## DIRECTIONS
Once you have read the entries, please say how many lines hold the string "overrun", giving the number only.

## INFORMATION SHOWN

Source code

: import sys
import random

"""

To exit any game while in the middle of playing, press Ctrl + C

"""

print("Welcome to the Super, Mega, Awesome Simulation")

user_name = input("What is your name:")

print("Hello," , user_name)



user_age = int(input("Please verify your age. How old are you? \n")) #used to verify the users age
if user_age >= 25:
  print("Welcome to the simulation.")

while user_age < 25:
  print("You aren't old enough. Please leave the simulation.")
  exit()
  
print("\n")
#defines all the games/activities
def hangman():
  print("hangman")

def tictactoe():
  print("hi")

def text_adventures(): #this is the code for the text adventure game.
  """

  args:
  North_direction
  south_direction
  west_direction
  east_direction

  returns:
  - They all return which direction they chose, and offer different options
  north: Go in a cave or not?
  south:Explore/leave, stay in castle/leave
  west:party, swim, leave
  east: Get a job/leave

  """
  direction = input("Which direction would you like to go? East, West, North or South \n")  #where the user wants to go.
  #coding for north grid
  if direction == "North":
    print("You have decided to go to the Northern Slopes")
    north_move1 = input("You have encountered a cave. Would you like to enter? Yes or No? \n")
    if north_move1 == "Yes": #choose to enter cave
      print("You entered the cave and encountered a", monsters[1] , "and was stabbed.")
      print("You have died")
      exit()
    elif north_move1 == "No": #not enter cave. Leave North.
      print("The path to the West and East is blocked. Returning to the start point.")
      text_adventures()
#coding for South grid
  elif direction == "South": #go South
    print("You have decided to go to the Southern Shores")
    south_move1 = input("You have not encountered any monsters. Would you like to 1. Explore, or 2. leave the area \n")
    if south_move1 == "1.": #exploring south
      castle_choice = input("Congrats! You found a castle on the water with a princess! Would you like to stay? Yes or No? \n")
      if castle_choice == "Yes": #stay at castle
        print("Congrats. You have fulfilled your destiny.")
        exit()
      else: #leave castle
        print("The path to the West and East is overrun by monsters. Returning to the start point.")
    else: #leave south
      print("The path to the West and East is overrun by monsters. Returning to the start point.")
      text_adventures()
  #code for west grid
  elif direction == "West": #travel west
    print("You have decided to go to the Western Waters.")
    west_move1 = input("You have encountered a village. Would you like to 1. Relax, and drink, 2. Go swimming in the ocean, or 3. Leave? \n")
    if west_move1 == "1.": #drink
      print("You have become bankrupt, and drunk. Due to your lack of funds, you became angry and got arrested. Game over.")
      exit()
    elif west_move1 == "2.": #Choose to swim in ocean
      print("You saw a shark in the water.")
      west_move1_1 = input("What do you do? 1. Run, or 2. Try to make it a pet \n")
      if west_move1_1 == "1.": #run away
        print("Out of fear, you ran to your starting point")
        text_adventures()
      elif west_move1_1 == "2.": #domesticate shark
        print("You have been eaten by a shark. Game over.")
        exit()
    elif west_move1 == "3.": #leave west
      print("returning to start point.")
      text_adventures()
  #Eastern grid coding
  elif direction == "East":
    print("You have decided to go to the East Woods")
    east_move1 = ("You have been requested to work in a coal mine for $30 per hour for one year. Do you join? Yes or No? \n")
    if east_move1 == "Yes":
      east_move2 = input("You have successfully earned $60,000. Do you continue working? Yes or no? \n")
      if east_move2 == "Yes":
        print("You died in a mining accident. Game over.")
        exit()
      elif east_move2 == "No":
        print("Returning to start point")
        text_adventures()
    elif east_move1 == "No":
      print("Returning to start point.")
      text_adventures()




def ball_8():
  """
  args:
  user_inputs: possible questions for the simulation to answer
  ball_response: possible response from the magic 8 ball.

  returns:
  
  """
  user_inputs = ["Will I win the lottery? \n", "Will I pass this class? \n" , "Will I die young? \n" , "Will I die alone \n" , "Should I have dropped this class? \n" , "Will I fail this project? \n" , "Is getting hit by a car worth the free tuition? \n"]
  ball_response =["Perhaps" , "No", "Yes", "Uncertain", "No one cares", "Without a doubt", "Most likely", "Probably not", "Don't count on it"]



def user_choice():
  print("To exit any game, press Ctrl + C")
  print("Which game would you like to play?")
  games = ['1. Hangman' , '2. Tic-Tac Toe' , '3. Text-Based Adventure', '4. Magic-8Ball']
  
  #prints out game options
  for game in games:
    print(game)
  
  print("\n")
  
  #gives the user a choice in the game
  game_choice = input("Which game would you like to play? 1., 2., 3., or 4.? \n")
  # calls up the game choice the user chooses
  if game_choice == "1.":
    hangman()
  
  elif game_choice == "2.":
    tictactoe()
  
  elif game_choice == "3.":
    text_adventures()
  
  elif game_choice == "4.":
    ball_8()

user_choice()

## ANSWER
2